The birds and habitat of Peddlars Bush, Barberton

The Indigenous forest of Peddlars Bush and the scenic mountain views above Barberton offer the birder some attractive birding. A strategic stop overlooking the valley with a hillside full of Mountain Proteas produces our first special bird for the trip. It is the stunning Gurney’s Sugarbird – an endemic species to Southern Africa, and one of two members of the Sugarbird family endemic to South Africa, the other being the Cape Sugarbird endemic to the fynbos of the Western Cape. Other great sightings along the boulder-strewn hillside include: Cape Rock Thrush, Red-winged Francolin, Buff-streaked Chat, Malachite Sunbird, Jackal Buzzard, Drakensberg Prinia and Alpine Swift to mention a few and to whet your appetite.

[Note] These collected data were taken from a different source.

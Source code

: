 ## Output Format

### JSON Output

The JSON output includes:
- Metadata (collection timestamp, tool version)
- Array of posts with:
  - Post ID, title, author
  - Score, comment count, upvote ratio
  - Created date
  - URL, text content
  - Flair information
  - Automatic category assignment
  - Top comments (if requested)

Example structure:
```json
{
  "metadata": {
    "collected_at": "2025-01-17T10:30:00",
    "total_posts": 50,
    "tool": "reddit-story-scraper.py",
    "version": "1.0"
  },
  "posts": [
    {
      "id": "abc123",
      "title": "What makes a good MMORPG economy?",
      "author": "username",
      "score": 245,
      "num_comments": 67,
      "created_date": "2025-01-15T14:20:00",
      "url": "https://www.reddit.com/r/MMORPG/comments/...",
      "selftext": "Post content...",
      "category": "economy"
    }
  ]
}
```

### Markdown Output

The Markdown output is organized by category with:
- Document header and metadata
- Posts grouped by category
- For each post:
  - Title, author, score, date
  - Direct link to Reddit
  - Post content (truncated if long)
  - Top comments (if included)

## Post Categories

As we enter the cool, green indigenous forest we hear the familiar call of an Olive Woodpecker calling. As we get onto this beauty, we hear the deep growling calls of the stunning Knysna Turaco and enjoy cracking views of the stunning bird. What a start to the trip!  Just before we enter the forest, we also have great views of a small group of Swee Waxbills. An enjoyable cup of coffee is on the cards as we watch the groups of Cape White-eyes, Southern Double-collared Sunbirds, Bar-throated Apalis, Cape Canaries and Forest Canaries moving around feeding. Just as we are about to get going, we hear the characteristic call of the Narina Trogon.  With a bit of searching we manage to get great views of this avian gem – a bird that can turn anyone into a birder.

As we catch our breaths from the spectacular sighting of the Trogon, we hear the chorus from the forest and soon hear the ventriloquist calling.  It’s amazing how the Chorister Robin-Chat is a master at mimicry.

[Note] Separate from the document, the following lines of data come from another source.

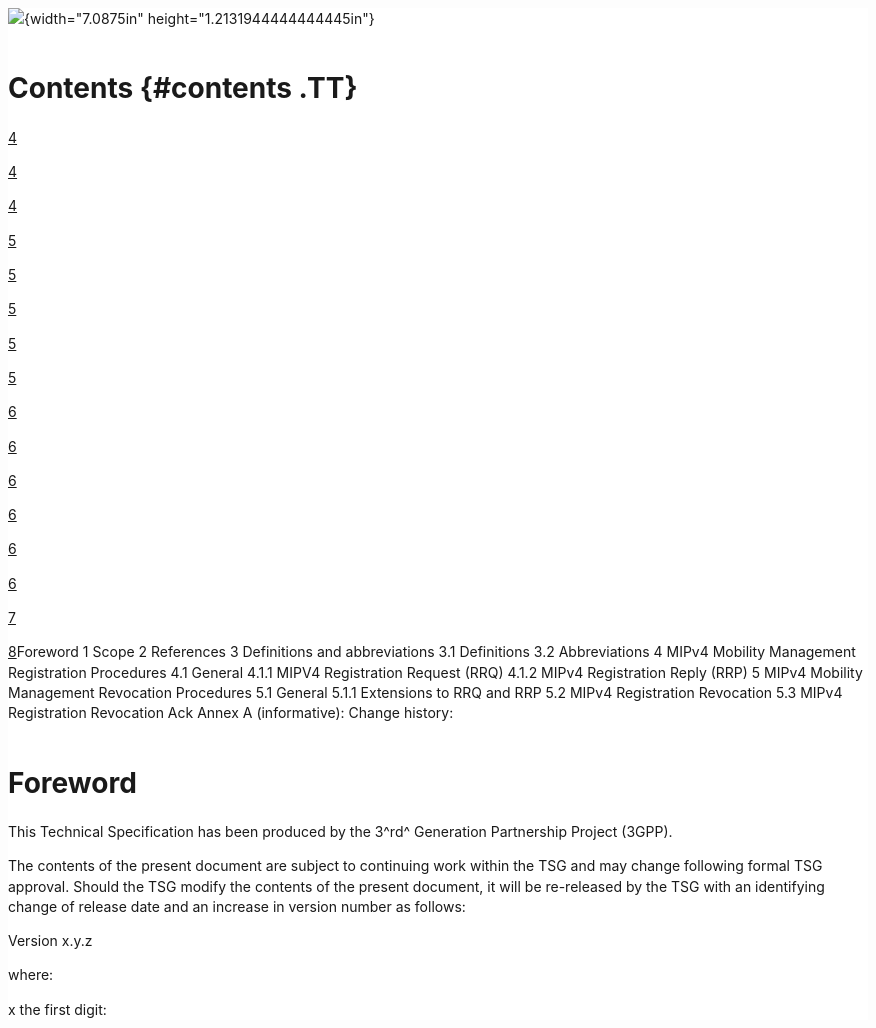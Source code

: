 ![](media/image1.jpeg){width="7.0875in" height="1.2131944444444445in"}

Contents {#contents .TT}
========

[4](#foreword)

[4](#scope)

[4](#references)

[5](#definitions-and-abbreviations)

[5](#definitions)

[5](#abbreviations)

[5](#mipv4-mobility-management-registration-procedures)

[5](#general)

[6](#mipv4-registration-request-rrq)

[6](#mipv4-registration-reply-rrp)

[6](#mipv4-mobility-management-revocation-procedures)

[6](#general-1)

[6](#extensions-to-rrq-and-rrp)

[6](#mipv4-registration-revocation)

[7](#mipv4-registration-revocation-ack)

[8](#annex-a-informative-change-history)Foreword 1 Scope 2 References 3
Definitions and abbreviations 3.1 Definitions 3.2 Abbreviations 4 MIPv4
Mobility Management Registration Procedures 4.1 General 4.1.1 MIPV4
Registration Request (RRQ) 4.1.2 MIPv4 Registration Reply (RRP) 5 MIPv4
Mobility Management Revocation Procedures 5.1 General 5.1.1 Extensions
to RRQ and RRP 5.2 MIPv4 Registration Revocation 5.3 MIPv4 Registration
Revocation Ack Annex A (informative): Change history:

Foreword
========

This Technical Specification has been produced by the 3^rd^ Generation
Partnership Project (3GPP).

The contents of the present document are subject to continuing work
within the TSG and may change following formal TSG approval. Should the
TSG modify the contents of the present document, it will be re-released
by the TSG with an identifying change of release date and an increase in
version number as follows:

Version x.y.z

where:

x the first digit:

As we continue to enjoy the magic of the forest, we hear a raptor calling and get spectacular views of a Rufous-breasted Sparrowhawk flying over the forest…a great bird for the province. Wow!  What a great day in the forest.  The trip however is not over and we still are missing one sought-after beauty – the near-threatened Orange Ground Thrush.  After some searching and calling we manage to obtain the most incredible views of the bird feeding on the road with an Olive Thrush, just breath-taking.

Some of the other great species seen in the area include Barratt’s Warbler, Crowned Hornbill, Yellow-streaked Greenbul, Dark-backed Weaver, Cape Batis, Olive Sunbird and Yellow-throated Woodland Warbler to name a few.

I look forward to sharing the above birding experience with you.